Stored items:
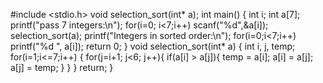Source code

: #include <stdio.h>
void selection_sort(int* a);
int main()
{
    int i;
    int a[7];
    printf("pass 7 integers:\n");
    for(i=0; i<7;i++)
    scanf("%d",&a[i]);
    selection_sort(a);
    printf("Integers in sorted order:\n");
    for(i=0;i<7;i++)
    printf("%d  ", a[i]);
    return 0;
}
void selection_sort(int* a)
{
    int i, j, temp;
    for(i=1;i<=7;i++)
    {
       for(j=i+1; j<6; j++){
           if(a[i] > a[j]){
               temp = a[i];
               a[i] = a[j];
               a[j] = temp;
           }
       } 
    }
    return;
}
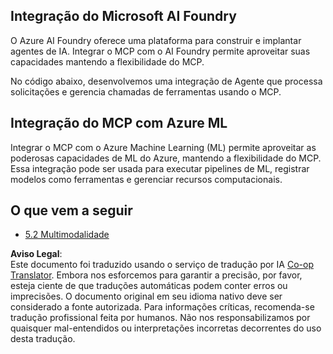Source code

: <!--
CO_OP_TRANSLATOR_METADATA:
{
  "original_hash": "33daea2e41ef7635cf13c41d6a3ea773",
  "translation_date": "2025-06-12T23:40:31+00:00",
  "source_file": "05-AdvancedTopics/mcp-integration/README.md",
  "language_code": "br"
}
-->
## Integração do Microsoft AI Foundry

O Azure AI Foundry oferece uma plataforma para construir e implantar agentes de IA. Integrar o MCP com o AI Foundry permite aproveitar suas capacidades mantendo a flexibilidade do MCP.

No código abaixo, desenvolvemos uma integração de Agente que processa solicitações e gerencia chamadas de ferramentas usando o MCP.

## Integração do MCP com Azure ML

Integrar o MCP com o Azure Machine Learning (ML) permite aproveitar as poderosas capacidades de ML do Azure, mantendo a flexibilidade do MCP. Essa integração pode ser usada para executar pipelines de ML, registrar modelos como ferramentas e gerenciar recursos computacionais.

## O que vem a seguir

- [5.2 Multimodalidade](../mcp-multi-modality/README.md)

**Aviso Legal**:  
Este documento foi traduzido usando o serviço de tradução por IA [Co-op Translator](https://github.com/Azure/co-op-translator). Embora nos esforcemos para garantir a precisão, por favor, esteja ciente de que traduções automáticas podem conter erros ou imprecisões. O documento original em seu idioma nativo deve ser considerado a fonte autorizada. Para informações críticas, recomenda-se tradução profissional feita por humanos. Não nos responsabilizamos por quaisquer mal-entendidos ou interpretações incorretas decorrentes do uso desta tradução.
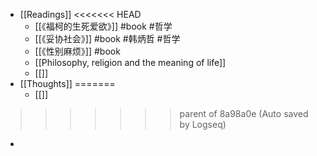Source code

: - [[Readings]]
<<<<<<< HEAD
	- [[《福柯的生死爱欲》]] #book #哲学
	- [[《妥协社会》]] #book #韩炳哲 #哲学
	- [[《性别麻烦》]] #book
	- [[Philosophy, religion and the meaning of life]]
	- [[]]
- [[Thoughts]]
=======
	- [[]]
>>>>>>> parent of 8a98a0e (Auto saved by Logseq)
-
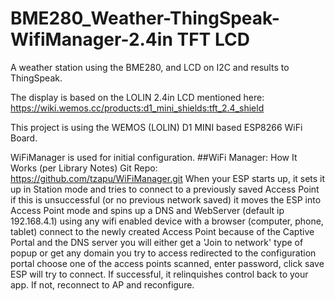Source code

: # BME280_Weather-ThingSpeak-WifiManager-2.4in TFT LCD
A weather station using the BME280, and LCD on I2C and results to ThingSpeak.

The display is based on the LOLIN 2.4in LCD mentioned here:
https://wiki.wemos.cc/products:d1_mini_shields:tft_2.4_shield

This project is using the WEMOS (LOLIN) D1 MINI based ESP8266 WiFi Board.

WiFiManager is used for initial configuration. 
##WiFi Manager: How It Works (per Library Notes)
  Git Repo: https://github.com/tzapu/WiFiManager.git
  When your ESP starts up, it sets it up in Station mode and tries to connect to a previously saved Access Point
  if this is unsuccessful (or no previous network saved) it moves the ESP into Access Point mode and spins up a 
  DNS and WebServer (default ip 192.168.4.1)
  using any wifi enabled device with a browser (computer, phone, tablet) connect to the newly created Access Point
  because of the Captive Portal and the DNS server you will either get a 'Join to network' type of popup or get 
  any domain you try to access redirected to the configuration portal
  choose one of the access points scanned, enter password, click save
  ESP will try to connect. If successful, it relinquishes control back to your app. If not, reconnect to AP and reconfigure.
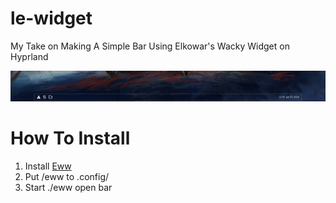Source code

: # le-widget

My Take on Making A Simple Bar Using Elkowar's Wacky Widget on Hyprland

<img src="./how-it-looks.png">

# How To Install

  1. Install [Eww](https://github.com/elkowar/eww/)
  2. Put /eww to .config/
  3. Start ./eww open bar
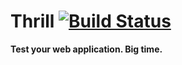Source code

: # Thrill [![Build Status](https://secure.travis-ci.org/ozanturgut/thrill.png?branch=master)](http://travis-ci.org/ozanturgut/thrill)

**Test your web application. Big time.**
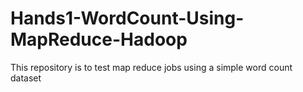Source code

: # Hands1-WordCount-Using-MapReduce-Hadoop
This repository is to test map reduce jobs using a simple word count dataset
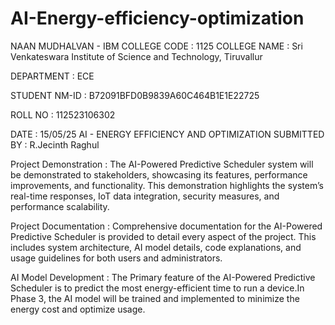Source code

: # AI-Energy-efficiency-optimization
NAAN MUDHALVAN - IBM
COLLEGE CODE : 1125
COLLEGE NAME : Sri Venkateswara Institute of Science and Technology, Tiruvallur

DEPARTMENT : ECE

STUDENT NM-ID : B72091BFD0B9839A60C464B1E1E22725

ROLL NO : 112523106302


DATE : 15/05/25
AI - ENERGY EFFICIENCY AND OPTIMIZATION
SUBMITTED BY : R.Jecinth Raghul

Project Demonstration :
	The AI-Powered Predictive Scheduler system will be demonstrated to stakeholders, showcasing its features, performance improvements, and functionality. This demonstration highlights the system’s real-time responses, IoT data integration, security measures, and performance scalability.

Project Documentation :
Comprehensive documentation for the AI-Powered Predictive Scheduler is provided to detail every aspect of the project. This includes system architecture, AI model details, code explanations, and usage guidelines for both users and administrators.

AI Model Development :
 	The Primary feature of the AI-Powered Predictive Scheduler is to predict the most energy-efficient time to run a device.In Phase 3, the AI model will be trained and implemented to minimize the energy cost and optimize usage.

---

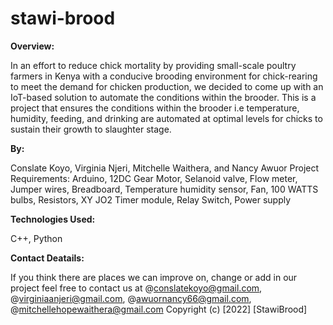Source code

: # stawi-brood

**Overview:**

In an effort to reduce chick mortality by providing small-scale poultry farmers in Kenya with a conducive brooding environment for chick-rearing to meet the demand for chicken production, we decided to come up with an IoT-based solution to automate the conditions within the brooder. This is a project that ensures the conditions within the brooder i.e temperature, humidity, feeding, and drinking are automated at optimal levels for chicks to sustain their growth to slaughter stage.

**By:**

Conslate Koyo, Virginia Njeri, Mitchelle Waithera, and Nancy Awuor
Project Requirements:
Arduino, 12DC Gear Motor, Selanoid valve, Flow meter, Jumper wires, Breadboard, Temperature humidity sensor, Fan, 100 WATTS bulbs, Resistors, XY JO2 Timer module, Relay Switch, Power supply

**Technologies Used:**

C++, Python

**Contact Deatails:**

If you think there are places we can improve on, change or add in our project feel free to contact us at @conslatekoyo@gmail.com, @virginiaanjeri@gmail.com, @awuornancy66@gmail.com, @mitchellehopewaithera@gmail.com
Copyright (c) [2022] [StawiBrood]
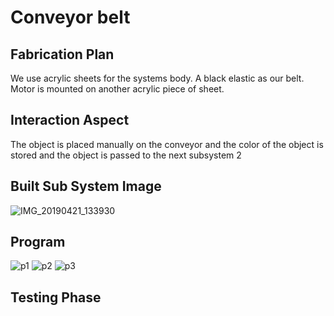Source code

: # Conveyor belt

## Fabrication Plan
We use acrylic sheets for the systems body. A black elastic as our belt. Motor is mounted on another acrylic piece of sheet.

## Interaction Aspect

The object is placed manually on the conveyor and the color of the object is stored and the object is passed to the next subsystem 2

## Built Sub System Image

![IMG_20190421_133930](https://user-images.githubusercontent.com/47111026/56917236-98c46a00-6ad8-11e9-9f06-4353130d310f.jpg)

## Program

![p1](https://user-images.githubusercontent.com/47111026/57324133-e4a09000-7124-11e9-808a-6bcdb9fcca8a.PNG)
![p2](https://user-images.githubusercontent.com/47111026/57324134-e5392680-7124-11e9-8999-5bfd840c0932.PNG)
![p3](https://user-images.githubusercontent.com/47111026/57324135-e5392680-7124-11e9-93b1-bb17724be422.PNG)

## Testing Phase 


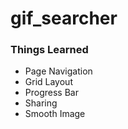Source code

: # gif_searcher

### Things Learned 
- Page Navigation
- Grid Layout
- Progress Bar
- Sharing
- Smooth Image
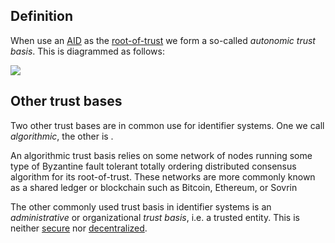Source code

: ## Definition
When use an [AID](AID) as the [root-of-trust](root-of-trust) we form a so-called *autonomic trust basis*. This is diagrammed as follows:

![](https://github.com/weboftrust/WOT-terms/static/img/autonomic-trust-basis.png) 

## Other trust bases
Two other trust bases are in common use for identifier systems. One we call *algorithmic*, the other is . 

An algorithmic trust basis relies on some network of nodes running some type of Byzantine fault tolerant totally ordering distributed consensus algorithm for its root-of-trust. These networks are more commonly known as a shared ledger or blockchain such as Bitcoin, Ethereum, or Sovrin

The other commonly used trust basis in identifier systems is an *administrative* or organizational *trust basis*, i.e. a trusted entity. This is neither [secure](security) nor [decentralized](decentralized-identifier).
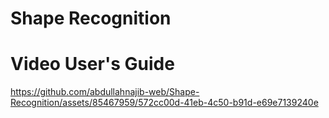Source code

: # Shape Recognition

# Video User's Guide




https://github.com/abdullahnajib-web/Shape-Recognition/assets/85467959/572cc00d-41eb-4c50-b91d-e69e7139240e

---

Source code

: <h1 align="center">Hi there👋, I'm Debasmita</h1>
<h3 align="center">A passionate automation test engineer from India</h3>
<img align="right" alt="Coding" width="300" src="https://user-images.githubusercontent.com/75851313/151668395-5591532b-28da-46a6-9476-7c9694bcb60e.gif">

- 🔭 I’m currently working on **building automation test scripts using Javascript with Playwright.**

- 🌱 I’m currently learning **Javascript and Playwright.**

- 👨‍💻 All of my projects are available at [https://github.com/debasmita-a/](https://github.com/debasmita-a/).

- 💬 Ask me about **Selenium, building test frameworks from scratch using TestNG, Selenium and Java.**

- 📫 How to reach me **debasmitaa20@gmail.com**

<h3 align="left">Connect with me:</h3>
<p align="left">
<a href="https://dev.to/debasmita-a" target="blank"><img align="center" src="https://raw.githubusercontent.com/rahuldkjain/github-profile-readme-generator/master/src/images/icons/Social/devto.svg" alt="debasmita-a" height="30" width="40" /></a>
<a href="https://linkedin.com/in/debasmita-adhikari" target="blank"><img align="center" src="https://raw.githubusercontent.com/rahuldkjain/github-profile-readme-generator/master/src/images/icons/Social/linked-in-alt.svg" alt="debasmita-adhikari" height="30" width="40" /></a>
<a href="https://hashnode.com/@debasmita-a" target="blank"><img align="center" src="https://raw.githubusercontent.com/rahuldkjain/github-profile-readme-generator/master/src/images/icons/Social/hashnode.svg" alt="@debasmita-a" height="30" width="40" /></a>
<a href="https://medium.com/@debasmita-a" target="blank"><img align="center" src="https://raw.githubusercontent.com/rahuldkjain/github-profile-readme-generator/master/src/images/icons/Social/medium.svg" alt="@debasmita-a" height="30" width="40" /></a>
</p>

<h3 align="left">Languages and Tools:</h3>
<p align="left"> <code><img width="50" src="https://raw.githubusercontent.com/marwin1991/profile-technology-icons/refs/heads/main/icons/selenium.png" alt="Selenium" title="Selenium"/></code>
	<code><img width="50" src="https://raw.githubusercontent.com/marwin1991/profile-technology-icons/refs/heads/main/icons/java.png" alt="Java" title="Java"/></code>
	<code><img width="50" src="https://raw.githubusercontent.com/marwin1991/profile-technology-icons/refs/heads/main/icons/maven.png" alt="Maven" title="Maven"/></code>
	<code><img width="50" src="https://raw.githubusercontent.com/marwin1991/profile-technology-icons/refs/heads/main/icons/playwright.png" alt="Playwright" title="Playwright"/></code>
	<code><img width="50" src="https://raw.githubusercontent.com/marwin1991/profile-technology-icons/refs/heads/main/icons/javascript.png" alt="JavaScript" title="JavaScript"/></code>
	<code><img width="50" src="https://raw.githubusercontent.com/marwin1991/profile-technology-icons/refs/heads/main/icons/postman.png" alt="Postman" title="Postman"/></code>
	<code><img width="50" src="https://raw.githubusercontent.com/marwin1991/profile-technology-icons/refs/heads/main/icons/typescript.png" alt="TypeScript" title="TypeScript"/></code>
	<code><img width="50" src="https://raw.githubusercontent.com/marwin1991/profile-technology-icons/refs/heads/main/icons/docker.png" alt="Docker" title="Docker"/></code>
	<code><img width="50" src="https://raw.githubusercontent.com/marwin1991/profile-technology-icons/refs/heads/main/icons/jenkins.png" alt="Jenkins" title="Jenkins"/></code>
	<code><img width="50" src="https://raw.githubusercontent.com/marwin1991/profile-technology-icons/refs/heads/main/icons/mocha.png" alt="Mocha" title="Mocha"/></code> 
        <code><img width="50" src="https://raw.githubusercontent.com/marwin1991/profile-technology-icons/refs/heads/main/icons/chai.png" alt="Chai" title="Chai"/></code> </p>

**Task instructions**
The lines above from the one with "DATE : 15/05/25" through the one with "The Primary feature" are to be duplicated exactly, ends included, with nothing added.

**Task solution**
DATE : 15/05/25
AI - ENERGY EFFICIENCY AND OPTIMIZATION
SUBMITTED BY : R.Jecinth Raghul

Project Demonstration :
	The AI-Powered Predictive Scheduler system will be demonstrated to stakeholders, showcasing its features, performance improvements, and functionality. This demonstration highlights the system’s real-time responses, IoT data integration, security measures, and performance scalability.

Project Documentation :
Comprehensive documentation for the AI-Powered Predictive Scheduler is provided to detail every aspect of the project. This includes system architecture, AI model details, code explanations, and usage guidelines for both users and administrators.

AI Model Development :
 	The Primary feature of the AI-Powered Predictive Scheduler is to predict the most energy-efficient time to run a device.In Phase 3, the AI model will be trained and implemented to minimize the energy cost and optimize usage.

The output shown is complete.